Bunda Forum Anak Daerah (FAD) Jabar, Atalia Praratya, istri Ridwan Kamil ternyata sudah tahu sejak Mei kasus tersebut. Pihaknya turun langsung mendatangi keluarga dan korban untuk memberikan dukungan moral dan psikologis.
"Saya dengan P2TP2A sudah mengetahui kejadian ini sejak Mei lalu. Bahkan saya datang sendiri datang memberi semangat, ngobrol langsung dengan para korban. Saat itu, ada 20-an orang yang ada di rumah aman kami," tuturnya di Bandung, Kamis (9/12/2021).
Baca juga: Serupa dengan Kasus Guru Bejat di Bandung, di Cilacap, Guru Agama Lakukan Asusila ke 15 Murid SD
Istri Gubernur Jabar Ridwan Kamil tersebut mengatakan sejak kasus terungkap, Pemprov Jabar sudah memberikan pendampingan maksimal bagi para korban.
"Semua sudah mendapat penanganan dari tim kita dan pemda setempat. Mereka sedang trauma healing," kata Atalia.
Dengan adanya kasus tersebut, Atalia berharap para orangtua bisa lebih teliti dalam memilih sekolah dan memberikan edukasi tentang pelecehan dan kekerasan seksual.

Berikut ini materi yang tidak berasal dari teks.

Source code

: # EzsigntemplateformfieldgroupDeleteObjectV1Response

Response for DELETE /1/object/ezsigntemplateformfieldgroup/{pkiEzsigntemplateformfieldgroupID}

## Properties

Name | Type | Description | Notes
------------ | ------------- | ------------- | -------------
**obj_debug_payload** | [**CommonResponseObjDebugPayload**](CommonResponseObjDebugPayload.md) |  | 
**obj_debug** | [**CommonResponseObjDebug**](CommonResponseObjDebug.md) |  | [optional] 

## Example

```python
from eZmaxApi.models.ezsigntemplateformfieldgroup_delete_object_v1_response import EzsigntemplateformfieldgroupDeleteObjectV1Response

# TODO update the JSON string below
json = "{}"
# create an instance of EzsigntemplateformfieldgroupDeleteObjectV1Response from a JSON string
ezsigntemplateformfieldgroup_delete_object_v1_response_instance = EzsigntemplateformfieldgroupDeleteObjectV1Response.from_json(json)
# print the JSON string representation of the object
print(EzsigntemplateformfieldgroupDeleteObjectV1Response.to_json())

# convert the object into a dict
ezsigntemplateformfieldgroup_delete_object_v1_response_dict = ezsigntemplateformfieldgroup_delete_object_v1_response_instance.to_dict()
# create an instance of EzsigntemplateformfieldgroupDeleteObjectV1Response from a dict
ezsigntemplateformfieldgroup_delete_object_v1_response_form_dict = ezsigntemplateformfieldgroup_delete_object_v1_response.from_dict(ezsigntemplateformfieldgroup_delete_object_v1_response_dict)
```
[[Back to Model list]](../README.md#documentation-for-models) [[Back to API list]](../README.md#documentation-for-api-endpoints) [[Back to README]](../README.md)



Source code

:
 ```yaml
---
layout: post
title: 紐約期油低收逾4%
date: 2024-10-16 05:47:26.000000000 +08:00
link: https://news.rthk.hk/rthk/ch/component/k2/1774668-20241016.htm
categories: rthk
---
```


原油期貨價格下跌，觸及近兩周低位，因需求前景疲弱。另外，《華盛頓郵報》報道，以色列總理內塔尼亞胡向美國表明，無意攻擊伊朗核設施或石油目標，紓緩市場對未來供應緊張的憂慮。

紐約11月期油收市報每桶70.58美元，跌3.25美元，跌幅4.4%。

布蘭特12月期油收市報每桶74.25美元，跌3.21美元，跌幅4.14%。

"Bayangkan, orangtua menyekolahkan anaknya dengan harapan anaknya mendapat pendidikan yang baik. Orangtua harus jeli memilih sekolah juga, kalau pesantren tidak boleh ada lintas gender di ruang privat. Karena katanya pelaku punya akses sendiri ke kamar korban. Jadi harus dipantau," katanya.
Ia meminta pelaku kekerasan seksual terhadap belasan santri di Bandung ini mendapat hukuman berat. Sebab, tindakan tersebut sangat tidak manusiawi dan mencoreng lembaga pendidikan di Jawa Barat.
"Ini bejat sekali ya. Dia harus diberi hukuman berat agar jadi contoh bagi siapapun," kata Atalia Praratya.
Wagub Jabar Uu Ruzhanul Ulum mengatakan Pemprov Jabar sudah menangani korban dalam kasus ini.
"Seluruh korban telah mendapatkan pendampingan dan penyembuhan trauma dari Dinas Pemberdayaan Perempuan, Perlindungan Anak, dan Keluarga Berencana (DP3AKB) Provinsi Jawa Barat," kata Uu Ruzhanul Ulum.
Pelaku, katanya, sudah ditangkap polisi dan terancam 20 tahun bui, juga tak menutup kemungkinan terdakwa dijatuhi hukuman kebiri, sedangkan pesantrennya pun sudah ditutup.
"Sedang ramai dibicarakan mengenai guru pesantren di Bandung, saya harap bagi para orangtua jangan menyamaratakan ya, masih banyak kiai, ulama serta pengurus lembaga pendidikan keagamaan yang bisa dijadikan guru dan panutan," katanya melalui siaran tertulis, Kamis (9/12).
Ia mengatakan kepada seluruh orangtua yang menyekolahkan anaknya di pesantren atau lembaga pendidikan berasrama lainnya, walaupun tidak bisa selalu bertemu, orangtua harus tetap memantau kondisi anak selama mondok di pesantren atau asrama.
"Semoga hal ini tidak terulang lagi dan menjadi fokus pondok pesantren yang lain untuk tetap melindungi para santrinya," katanya.
Wali Kota Bandung, Oded M. Danial mengaku, sejak kali pertama kasus ini terkuak pada akhir Mei 2021 lalu langsung memerintahkan Dinas Pemberdayaan Perempuan dan Perlindungan Anak (DP3A) untuk mengawal kasus asusila ini.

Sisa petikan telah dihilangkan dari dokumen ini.